--- START ---

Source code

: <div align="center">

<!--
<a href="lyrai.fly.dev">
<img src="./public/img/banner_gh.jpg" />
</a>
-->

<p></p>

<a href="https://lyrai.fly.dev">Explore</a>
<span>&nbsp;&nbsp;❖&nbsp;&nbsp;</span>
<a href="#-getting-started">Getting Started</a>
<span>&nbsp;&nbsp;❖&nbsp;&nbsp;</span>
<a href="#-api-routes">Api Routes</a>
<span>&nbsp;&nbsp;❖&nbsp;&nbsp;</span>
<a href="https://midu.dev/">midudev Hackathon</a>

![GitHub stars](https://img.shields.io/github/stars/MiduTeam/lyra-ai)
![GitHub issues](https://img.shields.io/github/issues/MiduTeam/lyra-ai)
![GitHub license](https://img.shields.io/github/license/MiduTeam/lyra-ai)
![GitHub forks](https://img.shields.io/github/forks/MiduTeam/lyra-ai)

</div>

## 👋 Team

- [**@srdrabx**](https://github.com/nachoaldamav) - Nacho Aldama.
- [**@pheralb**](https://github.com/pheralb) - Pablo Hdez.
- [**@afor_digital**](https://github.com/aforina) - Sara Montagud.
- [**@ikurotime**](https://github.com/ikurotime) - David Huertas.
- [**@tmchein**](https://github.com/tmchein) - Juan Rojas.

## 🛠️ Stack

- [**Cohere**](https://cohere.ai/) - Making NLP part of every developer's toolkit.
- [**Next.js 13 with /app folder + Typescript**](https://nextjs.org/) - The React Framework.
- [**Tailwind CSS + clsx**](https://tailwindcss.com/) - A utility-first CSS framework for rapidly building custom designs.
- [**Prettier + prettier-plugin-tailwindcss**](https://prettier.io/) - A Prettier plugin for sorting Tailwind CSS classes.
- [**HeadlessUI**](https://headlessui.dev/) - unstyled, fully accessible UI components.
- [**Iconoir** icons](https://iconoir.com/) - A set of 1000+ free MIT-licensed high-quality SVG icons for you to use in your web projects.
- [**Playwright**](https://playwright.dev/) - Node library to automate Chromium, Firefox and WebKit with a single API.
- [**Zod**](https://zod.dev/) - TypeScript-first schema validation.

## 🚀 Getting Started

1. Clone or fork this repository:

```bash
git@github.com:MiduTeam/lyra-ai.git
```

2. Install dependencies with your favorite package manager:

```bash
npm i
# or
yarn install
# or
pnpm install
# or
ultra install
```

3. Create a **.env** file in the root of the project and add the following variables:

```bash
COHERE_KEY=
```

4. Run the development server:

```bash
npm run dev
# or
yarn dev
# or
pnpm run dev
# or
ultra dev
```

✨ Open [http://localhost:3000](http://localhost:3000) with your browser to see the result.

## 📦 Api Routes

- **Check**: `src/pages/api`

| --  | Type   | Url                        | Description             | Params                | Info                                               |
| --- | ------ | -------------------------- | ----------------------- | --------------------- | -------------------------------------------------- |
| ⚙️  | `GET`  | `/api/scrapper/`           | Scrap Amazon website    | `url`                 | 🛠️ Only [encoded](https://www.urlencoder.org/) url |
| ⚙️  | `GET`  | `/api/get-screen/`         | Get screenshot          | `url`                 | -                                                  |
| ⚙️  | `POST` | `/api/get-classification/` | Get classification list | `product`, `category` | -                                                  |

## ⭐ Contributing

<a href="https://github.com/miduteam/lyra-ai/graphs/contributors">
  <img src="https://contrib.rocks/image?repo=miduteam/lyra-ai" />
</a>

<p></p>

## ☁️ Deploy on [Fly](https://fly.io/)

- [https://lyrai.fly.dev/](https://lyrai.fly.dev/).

--- END ---

Work to complete:
From the line holding "## ⭐ Contributing" down to the final line above, copy each line exactly, and leave out everything before it.

Answer section:
## ⭐ Contributing

<a href="https://github.com/miduteam/lyra-ai/graphs/contributors">
  <img src="https://contrib.rocks/image?repo=miduteam/lyra-ai" />
</a>

<p></p>

## ☁️ Deploy on [Fly](https://fly.io/)

- [https://lyrai.fly.dev/](https://lyrai.fly.dev/).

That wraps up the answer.